La prestation de José van Dam souffrait elle aussi d'inégalité. La voix n'est pas la même sur l'ensemble de la tessiture, avec un grave sur la cruelle maigreur duquel le Pandaemonium pointe un doigt sans pitié, l'échange avec Brander n'est guère flatteur quant à la puissance du baryton belge qui, outre qu'il manque d'esprit dans la Sérénade, commence à parler à la fin de la 3ème partie (scène 12), tel qu'on l'entendit le faire souvent depuis à l'opéra ; l'expressivité devient alors vulgaire. Sans autorité ni charisme, il reste un Méphistophélès de pacotille. Faisons lui justice en applaudissant un travail interprétatif découlant d'un long métier de théâtre, un art de la nuance qui, hormis le passage évoqué, sert une belle expressivité – voix de velours pour Voici des roses, en début de la scène 7 –, une diction exemplaire, d'excellents récitatifs, une couleur encore présente dans ces années-là et une élégance rare dans l'articulation de la Sérénade. Le lecteur fera le tri…
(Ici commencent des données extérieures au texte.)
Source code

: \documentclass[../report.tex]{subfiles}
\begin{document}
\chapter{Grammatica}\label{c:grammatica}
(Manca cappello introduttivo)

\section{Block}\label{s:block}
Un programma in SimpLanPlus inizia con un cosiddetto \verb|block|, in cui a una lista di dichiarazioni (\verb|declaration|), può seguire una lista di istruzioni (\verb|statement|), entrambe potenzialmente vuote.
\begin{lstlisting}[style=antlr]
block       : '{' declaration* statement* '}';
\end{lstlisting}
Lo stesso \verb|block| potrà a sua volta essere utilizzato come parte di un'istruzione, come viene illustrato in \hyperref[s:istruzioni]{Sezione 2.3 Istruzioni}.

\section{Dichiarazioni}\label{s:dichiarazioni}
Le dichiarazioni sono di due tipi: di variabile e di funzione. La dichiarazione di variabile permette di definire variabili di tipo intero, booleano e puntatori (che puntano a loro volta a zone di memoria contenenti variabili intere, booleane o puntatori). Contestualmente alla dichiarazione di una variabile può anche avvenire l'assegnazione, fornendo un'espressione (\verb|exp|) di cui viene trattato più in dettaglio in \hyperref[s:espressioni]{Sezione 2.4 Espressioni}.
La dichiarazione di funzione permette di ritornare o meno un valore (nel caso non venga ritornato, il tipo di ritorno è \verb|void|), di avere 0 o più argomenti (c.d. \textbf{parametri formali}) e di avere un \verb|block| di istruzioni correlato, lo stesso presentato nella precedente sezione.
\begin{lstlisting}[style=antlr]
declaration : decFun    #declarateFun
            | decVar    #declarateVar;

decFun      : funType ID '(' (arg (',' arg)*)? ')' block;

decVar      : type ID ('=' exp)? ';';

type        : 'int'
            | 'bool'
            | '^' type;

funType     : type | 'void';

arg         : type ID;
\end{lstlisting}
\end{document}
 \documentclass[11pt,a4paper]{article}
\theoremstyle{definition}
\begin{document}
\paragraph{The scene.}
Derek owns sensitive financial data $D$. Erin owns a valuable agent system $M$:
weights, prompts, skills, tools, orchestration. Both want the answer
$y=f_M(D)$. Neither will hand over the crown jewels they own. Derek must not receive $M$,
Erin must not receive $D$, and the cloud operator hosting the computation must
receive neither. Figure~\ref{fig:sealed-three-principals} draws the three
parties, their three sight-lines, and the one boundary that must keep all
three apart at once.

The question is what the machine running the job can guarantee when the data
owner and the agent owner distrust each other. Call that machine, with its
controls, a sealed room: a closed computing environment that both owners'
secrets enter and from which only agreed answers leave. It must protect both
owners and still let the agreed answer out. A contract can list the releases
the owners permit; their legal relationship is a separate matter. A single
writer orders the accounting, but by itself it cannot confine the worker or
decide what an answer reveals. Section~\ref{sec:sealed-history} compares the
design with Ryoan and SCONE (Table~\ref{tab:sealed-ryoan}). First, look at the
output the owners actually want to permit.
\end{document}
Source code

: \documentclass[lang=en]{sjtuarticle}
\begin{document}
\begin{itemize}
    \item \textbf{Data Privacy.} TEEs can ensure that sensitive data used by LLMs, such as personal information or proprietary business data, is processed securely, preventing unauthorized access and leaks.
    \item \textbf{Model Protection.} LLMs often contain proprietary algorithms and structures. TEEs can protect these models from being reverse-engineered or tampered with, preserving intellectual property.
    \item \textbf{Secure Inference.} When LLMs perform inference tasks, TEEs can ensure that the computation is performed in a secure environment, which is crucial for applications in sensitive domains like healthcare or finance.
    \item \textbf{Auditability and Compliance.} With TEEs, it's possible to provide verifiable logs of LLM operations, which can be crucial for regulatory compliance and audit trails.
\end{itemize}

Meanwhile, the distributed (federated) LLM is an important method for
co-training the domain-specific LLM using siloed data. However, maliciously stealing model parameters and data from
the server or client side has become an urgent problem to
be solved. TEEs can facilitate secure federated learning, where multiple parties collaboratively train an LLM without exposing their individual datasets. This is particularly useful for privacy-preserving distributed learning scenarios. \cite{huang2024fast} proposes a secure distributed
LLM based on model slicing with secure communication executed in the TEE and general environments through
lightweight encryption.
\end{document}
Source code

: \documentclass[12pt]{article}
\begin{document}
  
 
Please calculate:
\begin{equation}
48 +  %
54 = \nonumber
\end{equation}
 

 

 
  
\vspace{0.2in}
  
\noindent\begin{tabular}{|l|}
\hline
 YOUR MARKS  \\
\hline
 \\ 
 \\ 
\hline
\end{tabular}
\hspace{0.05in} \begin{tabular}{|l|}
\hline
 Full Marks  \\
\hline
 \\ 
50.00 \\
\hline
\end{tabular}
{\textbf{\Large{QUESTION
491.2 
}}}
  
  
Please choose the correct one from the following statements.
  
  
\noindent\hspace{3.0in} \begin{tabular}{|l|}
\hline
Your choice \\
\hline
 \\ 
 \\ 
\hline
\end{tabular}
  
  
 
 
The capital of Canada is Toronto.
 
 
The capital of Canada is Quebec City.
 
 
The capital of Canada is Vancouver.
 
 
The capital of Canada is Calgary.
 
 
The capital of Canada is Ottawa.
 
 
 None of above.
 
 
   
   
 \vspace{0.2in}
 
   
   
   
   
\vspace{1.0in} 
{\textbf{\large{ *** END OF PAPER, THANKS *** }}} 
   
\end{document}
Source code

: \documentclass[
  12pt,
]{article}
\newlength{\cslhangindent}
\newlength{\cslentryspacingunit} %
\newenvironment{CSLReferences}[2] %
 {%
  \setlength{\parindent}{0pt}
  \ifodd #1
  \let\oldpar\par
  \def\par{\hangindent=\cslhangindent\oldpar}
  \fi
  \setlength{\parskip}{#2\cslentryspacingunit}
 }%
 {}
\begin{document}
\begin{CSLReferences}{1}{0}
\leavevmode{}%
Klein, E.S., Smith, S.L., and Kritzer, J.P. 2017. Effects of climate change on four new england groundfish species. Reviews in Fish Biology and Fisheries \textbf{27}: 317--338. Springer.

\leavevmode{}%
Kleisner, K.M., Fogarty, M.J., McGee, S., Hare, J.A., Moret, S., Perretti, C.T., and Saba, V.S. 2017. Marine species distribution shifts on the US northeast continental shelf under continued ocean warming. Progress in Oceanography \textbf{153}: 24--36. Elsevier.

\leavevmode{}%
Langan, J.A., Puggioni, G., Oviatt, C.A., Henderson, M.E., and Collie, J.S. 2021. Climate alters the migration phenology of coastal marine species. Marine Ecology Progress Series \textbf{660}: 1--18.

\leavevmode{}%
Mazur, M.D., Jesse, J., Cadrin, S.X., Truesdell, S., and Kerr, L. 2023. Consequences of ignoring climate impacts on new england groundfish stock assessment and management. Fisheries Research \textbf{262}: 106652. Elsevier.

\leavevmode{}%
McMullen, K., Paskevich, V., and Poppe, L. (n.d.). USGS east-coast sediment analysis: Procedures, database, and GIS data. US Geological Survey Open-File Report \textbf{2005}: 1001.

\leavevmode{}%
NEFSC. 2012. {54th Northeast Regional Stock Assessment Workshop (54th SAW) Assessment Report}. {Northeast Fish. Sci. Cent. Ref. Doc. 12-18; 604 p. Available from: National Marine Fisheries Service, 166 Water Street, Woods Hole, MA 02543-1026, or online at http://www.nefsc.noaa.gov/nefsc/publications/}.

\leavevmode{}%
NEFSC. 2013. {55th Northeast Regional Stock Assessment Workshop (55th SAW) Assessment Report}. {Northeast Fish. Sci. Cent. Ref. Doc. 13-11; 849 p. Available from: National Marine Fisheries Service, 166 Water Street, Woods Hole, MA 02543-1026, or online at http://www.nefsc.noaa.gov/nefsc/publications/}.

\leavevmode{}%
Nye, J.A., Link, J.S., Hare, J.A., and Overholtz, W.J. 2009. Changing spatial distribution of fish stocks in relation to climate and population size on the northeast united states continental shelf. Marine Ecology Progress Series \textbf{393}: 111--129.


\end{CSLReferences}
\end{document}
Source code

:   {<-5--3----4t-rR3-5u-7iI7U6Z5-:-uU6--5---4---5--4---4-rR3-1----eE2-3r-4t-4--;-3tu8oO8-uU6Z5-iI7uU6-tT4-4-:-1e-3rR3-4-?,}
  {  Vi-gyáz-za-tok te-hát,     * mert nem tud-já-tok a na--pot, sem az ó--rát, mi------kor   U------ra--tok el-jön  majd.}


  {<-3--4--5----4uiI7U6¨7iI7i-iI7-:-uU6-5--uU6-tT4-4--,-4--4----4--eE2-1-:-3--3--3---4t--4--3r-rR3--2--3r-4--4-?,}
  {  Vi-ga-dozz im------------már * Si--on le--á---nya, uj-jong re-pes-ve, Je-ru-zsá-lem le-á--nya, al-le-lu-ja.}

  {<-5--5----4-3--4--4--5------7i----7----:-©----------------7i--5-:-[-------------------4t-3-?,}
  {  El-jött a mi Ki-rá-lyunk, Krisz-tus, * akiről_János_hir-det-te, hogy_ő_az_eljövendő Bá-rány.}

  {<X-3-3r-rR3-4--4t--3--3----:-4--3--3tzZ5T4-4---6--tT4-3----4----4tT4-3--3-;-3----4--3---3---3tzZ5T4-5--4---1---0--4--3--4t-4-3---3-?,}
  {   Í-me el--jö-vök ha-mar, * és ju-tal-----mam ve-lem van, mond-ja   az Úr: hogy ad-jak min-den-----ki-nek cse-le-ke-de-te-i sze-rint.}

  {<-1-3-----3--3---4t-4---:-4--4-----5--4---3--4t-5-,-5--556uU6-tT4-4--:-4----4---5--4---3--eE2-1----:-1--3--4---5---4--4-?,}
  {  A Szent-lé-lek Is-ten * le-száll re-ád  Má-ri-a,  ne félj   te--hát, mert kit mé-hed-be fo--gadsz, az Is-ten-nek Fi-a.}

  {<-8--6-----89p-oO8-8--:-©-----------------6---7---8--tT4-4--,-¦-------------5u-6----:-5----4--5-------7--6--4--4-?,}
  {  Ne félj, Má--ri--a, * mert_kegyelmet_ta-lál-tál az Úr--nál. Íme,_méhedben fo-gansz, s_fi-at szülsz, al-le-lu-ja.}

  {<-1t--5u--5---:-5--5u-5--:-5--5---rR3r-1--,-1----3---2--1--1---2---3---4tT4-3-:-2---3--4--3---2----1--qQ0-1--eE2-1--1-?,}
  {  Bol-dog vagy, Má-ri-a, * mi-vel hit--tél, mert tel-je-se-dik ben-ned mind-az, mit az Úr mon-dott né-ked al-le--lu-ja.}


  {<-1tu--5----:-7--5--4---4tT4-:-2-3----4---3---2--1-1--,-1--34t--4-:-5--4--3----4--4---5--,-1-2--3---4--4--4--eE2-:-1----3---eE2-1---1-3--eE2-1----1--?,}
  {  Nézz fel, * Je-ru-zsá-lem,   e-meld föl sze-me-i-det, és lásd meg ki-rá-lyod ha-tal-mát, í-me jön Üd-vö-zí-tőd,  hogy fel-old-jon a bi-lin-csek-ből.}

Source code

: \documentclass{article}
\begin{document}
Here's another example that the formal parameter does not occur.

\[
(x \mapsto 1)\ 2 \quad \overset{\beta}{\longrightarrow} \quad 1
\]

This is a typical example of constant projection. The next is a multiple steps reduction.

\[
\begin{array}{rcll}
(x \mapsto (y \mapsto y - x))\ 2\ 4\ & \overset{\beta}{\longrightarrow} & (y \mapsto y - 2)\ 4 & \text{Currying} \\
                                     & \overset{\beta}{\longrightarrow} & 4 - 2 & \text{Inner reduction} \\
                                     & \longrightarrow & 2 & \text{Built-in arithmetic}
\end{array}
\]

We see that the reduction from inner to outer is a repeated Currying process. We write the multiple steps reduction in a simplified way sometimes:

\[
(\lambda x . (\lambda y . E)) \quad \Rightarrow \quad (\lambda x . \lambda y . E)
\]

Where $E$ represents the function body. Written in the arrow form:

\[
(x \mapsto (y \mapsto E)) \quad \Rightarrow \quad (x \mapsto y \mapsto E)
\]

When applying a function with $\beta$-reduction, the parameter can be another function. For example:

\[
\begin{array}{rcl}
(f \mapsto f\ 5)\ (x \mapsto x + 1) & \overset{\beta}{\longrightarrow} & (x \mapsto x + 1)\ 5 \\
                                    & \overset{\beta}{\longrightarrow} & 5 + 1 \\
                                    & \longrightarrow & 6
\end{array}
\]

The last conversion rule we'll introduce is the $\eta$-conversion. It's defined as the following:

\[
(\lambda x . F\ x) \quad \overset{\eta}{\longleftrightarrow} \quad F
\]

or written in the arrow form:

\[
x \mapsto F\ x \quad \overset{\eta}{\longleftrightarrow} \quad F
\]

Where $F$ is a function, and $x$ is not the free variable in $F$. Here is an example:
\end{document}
Quant au rôle-titre, le timbre clair de Keith Lewis sait piquer où il faut. Si la diction est un peu fastidieuse au début du concert, elle se bonifiera prodigieusement au fil de l'exécution. Dès le début de la scène 4 (2ème partie), son chant se fait plus sensible, Sans plaisir je revois nos altières montagnes jouissant d'un magnifique travail en voix mixte, d'une exquise délicatesse. De même dépose-t-il gentiment son air de la 3ème partie – rappelons qu'exigeant, le rôle n'est pas facile : ici, l'écriture de Berlioz requiert vaillance, souplesse, sensibilité, et un espace confortable, même s'il n'est pas sollicité de manière visible. Bien que l'on perçoive déjà les soucis qui engorgeront le haut médium dans les années à venir, on admirera la souplesse de Que j'aime ce silence, et le legato somptueusement mené de la quasi wagnérienne Invocation à la Nature (scène 16, 4ème partie).

Les artistes du Chorus of the Chicago Symphony Orchestra et du Chorus of the Westminster Cathedral conjuguaient leur talent, parvenant à faire sonner comme personne le texte français, ce qui est infiniment difficile pour une masse chorale. On saluera l'excellent travail de nuances et d'accentuation, en totale intelligence avec le sens du texte. Sur la Pâques, on entend vraiment les effets de la grande tradition chorale anglo-saxonne.

Enfin, la conduite de Georg Solti, à la tête du Chicago Symphony Orchestra, sait nous plonger dès les premières mesures dans un climat saisissant. Ménageant toujours l'équilibre, avec des péripéties qui ne surcontrastent pas le propos, il ne livre rien à l'avance. Au contraire, tout en soulignant le soufre des cuivres de l'Évocation – annonçant l’Ex exspecto resurrectionem mortuorum de Messiaen –, il tiendra le suspens jusqu'à la frénésie organisée du Pandaemonium.